I had been itching to make a return trip to Memphis since my 60/30 NBA trip back in 2010, during which my visit to FedEx Forum was easily the coldest and most desolate of the 30 stops made. The team that seemed like a league afterthought early in that season became a sensation with their first round upset of the San Antonio Spurs as the eighth seed that postseason, and has grown from a veritable laughing stock into something semi-resembling a model franchise in the years since. Moreover, FedEx — since (unofficially) re-christened the Grindhouse — has seemed to turn into one of the NBA’s most vibrant arenas, a stark contrast to the intimate unplugged concert of my earlier visit. I felt cheated to have so narrowly missed out on it.
I finally went back to Memphis and FedEx for Game 4 of Grizzlies-Thunder last night, and the contrast was even starker than I had imagined. It wasn’t just that the crowd was now so in to the game, or that it was there at all — but rather, that since I was last there, FedEx had morphed into one of the NBA’s strongest home cultures, one that while virtually non-existent just two-and-a-half seasons ago, has blossomed into a relationship between city, players and franchise that 25 other teams in the league would probably envy. If I didn’t know better from my own experience, I’d have guessed that it had been this way for generations, or at least as close to “generations” as you can get from the 12 seasons the team has been stationed in Memphis. It’s a stunning transformation.
The first and most noticeable evidence of the growth of pro basketball culture in Memphis (to me, at least), was the preponderance of home team merchandise being worn by fans throughout the stadium. Now, most respectable hoops fan bases show out in impressive spreads of home jerseys and the like, but the Grizz crowd was distinctive for the diversity of merch on display. Zach Randolph jerseys probably made up the biggest individual percentage, but there was plenty of love for Tony Allen, Marc Gasol, Mike Conley, even some for Jerryd Bayless and Quincy Pondexter if you squinted hard enough.

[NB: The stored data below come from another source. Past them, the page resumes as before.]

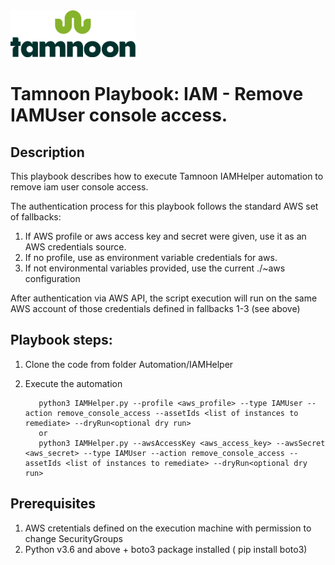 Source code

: 
<img src="../../images/icons/Tamnoon.png" width="200"/>

# Tamnoon Playbook: IAM - Remove IAMUser console access.

## Description
This playbook describes how to execute Tamnoon IAMHelper automation to remove iam user console access.

The authentication process for this playbook follows the standard AWS set of fallbacks:
1. If AWS profile or aws access key and secret were given, use it as an AWS credentials source.
2. If no profile, use as environment variable credentials for aws.
3. If not environmental variables provided, use the current ./~aws configuration

After authentication via AWS API, the script execution will run on the same AWS account of those credentials defined in fallbacks 1-3 (see above)

## Playbook steps:
1. Clone the code from folder Automation/IAMHelper
2. Execute the automation 
 
          python3 IAMHelper.py --profile <aws_profile> --type IAMUser --action remove_console_access --assetIds <list of instances to remediate> --dryRun<optional dry run>
          or 
          python3 IAMHelper.py --awsAccessKey <aws_access_key> --awsSecret <aws_secret> --type IAMUser --action remove_console_access --assetIds <list of instances to remediate> --dryRun<optional dry run>




## Prerequisites 
1. AWS cretentials defined on the execution machine with permission to change SecurityGroups
2. Python v3.6  and above + boto3 package installed ( pip install boto3)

The dearly departed were repped for as well — surprising amounts of OJ Mayo and Rudy Gay, as well as less impactful team discards like Josh Selby, Hamed Haddadi, Jeremy Pargo and (my personal favorite) Allen Iverson. Pretty good, considering last time I went there weren’t enough total jerseys worn to even attempt a consensus.
But it wasn’t just the jerseys. I’ve never seen such a wide spread of fan shirts for the same team. There were plenty of puns off the “grit, grind” and “We don’t bluff” quotes the team has been milking for some time now — more on those in a minute — but there were also shirts advertising the nGo (New Grizzlies Order), making “Hard in the Paint” boasts, playing on the 901 Memphis area code, displaying both “Keep Calm, Grind On” AND “Screw Calm, Grind On” maxims, listing the team’s five starters, Experimental Jet Set style (Marc & Tony & Z-Bo…), Photoshopping Marc Gasol into the “F— You, Thunder” scene from “Ted,” boldly declaring “I just Grizzed in my pants,” and so much more. Where did all this come from in barely over two seasons?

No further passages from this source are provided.